Lembrando desses aspectos, Silva (2007b) recomenda uma abordagem escolar que trate a identidade e a diferença como questões políticas, ou seja, como produções histórico-sociais. Nesse caso, o planejamento curricular não se preocuparia em reafirmar a diversidade de valores, crenças e identidades, e sim problematizar o modo como os conceitos são produzidos socialmente. Isso significa entender que mecanismos buscam fixar as identidades seja de gênero, raça, etnia ou sexualidade. Para tanto, é necessária à escola a opção por uma teoria que explique o processo de produção dos conceitos em questão.

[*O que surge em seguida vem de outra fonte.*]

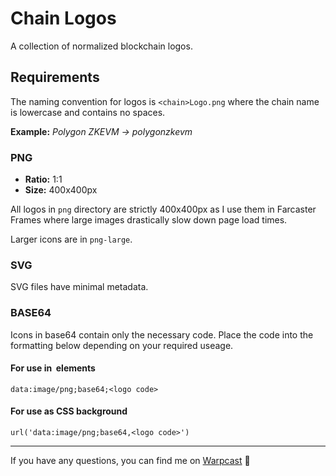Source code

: # Chain Logos

A collection of normalized blockchain logos.

## Requirements

The naming convention for logos is `<chain>Logo.png` where the chain name is
lowercase and contains no spaces.

**Example:** _Polygon ZKEVM -> polygonzkevm_

### PNG

- **Ratio:** 1:1
- **Size:** 400x400px

All logos in `png` directory are strictly 400x400px as I use them in Farcaster
Frames where large images drastically slow down page load times.

Larger icons are in `png-large`.

### SVG

SVG files have minimal metadata.

### BASE64

Icons in base64 contain only the necessary code. Place the code into the
formatting below depending on your required useage.

#### For use in <img> elements

`data:image/png;base64;<logo code>`

#### For use as CSS background

`url('data:image/png;base64,<logo code>')`

---

If you have any questions, you can find me on [Warpcast](https://warpcast.com/jonbray.eth) 🫡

TOMADA DE CONSCIÊNCIA SOBRE A PRODUÇÃO DO CONCEITO DE GÊNERO NAS PRÁTICAS PEDAGÓGICAS

Nas últimas décadas, o modo de pensar a aprendizagem foi sendo reconstruído por diferentes olhares. Dentre as linhas que mais se desenvolveram, a construtivista foi predominantemente marcada pelas pesquisas de Jean Piaget. De acordo com Calsa (2002) e Catelão (2007), Piaget se constitui uma referência para a compreensão do desenvolvimento e da aprendizagem humana, sobretudo pela amplitude e precisão de suas investigações psicológicas e epistemológicas.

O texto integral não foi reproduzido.